Quite frankly, the home theater segment is getting a bit stale and wandering ever-farther from its high-fidelity roots. If you ask me, I’ll happily tell you that I think sound bar technology has pretty much killed off this segment in much the same way that the iPod killed off consumer audio — it’s “good enough”, and with that as an average baseline, “good enough” quickly became “crappy” as we lose track of the old baselines which used to be quite a bit higher. With most consumers more focused on the size of the bezel than the size of the speaker cones, it’s clear that sound doesn’t really rate very high for the average big screen enthusiast. And the industry, chasing the consumer — instead of establishing and maintaining the value of the entire experience — has shown that they don’t care either.
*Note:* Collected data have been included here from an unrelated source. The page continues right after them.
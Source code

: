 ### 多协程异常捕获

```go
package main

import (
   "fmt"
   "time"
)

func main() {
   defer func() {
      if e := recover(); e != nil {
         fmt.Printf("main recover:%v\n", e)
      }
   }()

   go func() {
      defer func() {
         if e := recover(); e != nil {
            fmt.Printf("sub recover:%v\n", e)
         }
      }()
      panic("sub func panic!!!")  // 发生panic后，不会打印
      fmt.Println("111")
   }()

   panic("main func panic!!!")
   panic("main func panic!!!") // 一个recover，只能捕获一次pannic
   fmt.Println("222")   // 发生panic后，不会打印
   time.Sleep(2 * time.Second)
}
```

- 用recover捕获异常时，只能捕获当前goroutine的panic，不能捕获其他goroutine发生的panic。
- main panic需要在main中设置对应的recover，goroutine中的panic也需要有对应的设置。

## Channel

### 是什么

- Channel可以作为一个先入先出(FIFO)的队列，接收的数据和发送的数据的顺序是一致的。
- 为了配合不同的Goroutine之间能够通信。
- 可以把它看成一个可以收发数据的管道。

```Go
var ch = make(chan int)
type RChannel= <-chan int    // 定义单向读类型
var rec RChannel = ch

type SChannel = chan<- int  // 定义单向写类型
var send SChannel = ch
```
Not surprising that the segment is … stalled …. And I’m being generous.
So it was something of a surprise for me that Atmos, from Dolby, was getting as much attention from the crowd at Gramophone that it was. It was certainly more than I had expected. For me, anything that excites the consumer is exciting. To wit, I may have some Atmos-ready gear coming my way later this month, so I should have more to report on that soon.
Last thought — the party. This event at Gramophone was really well attended. I counted — there were easily 60+ folks sitting attentively in the demos at any given moment, with another 20 wandering about sampling tasty adult beverages. That’s fantastic, for Gramophone for sure. Even better? The chance to see and connect with local audiophiles. Guess what? There are a lot more than I thought there were. Any excuse to get them together, to talk and visit and play as a group, has got to be considered a win-win. Audio, as a hobby, is far too often a closed-door adventure. But events like these pull the rug out from such habits — and for that, I’m grateful.